Fontana worked in a wide range of vibrant hues – red, green, blue, pink, yellow – but white was the purest expression of his art. He also experimented with the size and shape of his tagli and created paintings with varying numbers of cuts. The present work is one of twenty white canvases executed with four large cuts that were produced between 1966-68. The creation of white tagli marked a particular concern for Fontana in 1966 when he designed an immersive spatial environment adorned with white tagli for the 1966 Venice Biennale – an installation that won him the grand prize. Through their placement on the walls of the cloister-like spaces, Fontana meditatively explored the interplay between destruction and creation through the primacy of the pure white canvas ground – a dialogue further explored in the present work.

In Concetto Spaziale, Attese progressions of rhythmic incisions dance across the canvas yet their asymmetrical angles counteract any sense of rigidity, standing in perfect balance with each other. Fontana created these iconic tagli on a damp canvas with singular downward movements using a stanley knife. He would then gently widen the incisions with his fingers and curve them inwards before applying black gauze to the reverse. This forceful puncturing appears simultaneously visceral and tactile; inciting a desire to touch the carefully softened edges where the canvas has been torn and manipulated. The overall effect is amplified by the play of light which illuminates and casts shadows over the uniformly hand-painted surface of the canvas.

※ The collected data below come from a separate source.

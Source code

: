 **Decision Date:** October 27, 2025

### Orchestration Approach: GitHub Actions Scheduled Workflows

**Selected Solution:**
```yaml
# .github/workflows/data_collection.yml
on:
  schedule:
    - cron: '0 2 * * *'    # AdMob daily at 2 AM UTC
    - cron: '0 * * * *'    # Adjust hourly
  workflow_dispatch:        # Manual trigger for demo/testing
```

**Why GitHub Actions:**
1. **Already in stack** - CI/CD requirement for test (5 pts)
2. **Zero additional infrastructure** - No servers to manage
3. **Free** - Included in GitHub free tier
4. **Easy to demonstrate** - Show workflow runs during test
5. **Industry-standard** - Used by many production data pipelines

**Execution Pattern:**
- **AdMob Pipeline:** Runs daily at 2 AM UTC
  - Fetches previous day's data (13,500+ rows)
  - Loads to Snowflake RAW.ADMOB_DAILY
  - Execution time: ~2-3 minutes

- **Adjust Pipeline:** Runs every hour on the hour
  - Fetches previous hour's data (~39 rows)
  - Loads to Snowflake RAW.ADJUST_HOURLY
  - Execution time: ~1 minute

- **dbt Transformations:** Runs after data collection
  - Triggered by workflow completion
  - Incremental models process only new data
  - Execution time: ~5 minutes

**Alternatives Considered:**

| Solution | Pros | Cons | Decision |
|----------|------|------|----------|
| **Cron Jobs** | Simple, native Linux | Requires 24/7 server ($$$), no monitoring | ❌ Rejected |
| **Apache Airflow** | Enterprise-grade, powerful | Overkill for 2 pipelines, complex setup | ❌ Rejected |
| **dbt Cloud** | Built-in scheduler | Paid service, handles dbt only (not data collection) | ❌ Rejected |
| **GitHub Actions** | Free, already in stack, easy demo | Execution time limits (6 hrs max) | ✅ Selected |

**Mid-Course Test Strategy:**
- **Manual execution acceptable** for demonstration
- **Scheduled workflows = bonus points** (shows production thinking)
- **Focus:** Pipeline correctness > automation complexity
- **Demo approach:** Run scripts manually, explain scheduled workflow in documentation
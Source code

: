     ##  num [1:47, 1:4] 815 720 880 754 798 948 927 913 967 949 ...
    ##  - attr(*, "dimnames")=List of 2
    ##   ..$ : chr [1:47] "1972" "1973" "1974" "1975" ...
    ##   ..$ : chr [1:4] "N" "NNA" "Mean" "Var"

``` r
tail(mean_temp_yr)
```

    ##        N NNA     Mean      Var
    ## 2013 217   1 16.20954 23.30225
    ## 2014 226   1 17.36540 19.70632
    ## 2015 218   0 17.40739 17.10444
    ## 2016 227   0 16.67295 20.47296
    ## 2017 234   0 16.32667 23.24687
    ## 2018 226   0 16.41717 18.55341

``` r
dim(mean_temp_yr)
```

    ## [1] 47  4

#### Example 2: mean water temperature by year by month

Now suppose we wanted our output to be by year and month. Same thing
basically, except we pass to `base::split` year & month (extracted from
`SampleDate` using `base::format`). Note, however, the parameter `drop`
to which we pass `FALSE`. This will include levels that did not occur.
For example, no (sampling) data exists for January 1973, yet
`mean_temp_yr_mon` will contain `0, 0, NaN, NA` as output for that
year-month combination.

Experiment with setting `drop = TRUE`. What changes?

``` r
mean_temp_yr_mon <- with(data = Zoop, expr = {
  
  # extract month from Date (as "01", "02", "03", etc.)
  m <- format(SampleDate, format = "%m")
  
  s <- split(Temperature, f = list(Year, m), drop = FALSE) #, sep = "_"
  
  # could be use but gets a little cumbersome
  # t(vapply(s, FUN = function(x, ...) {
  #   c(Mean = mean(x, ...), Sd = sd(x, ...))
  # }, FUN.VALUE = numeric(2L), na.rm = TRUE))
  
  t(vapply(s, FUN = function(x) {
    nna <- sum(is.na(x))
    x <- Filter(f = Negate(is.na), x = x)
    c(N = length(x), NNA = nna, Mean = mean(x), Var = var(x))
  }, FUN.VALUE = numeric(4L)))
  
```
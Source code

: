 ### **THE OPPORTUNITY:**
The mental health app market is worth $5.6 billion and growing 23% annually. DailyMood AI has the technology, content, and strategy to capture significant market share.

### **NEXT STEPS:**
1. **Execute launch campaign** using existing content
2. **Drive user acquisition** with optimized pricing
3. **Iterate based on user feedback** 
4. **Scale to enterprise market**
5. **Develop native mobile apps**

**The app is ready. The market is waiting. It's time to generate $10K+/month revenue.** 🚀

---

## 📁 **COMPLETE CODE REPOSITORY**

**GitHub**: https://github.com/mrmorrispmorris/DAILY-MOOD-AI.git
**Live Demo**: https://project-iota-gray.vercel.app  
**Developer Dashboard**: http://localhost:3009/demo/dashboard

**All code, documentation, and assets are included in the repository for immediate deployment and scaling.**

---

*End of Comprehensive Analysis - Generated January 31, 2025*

Fontana’s radical canvas incisions exemplified his concept of ‘Spatialism’, an intellectual theory he first gave expression to in his 1946 treatise ‘Manifesto Blanco’. Through Spatialism, Fontana radically broke with art historical tradition via his engagement with space, overcoming the limitations of painting by cutting through the canvas to create three-dimensional openings. This in turn incorporated space in-front of and beyond the physical support; a literal and philosophical act that invites a theoretical dialogue with the fourth dimension. Herein Fontana re-contextualised space in original ways, drawing on spiritual ideas alluding to the cosmos, perpetual infinite darkness, and a deeper realm of nothingness. As Fontana once said: “my cuts are above all a philosophical statement, an act of faith in the infinite, an affirmation of spirituality. When I sit down to contemplate one of my cuts, I sense all at once an enlargement of the spirit, I feel like a man freed from the shackles of matter; a man at one with the immensity of the present and of the future” (Lucio Fontana cited in: Exh. Cat., New York, Solomon R. Guggenheim Museum, Lucio Fontana: Venice/New York, 2006, p. 23).

Through Spatialism, Fontana extended a concept that twentieth-century Avant Garde artists were deeply motivated by: of reaching beyond earthly matter to search for an absolute truth. This concept of exploring the purest elements of painting – colour, line and form, in their fundamental state – radically proposed the high Modernism of Malevich’s Suprematist ‘Black Square’ and the Neoplastic ideals of Mondrian; yet it can be argued that Fontana ventured even further by moving beyond the static possibilities of paint on canvas to blur the boundaries between painting and sculpture. Very much inspired by the contemporary advancements of science and space travel, Fontana stated: “the discovery of the Cosmos is that of a new dimension, it is the Infinite: thus I pierce the canvas, which is the basis of all arts and I have created an infinite dimension, an x which for me is the basis for all Contemporary Art” (Lucio Fontana cited in: ibid., p. 19).

This imposing yet serene work encapsulates the essence of Fontana’s artistic philosophy. Executed via a destructive and arguably annihilative gesture, these four powerful slashes summate an act that carved Fontana a pioneering and radically inventive position within the history of art.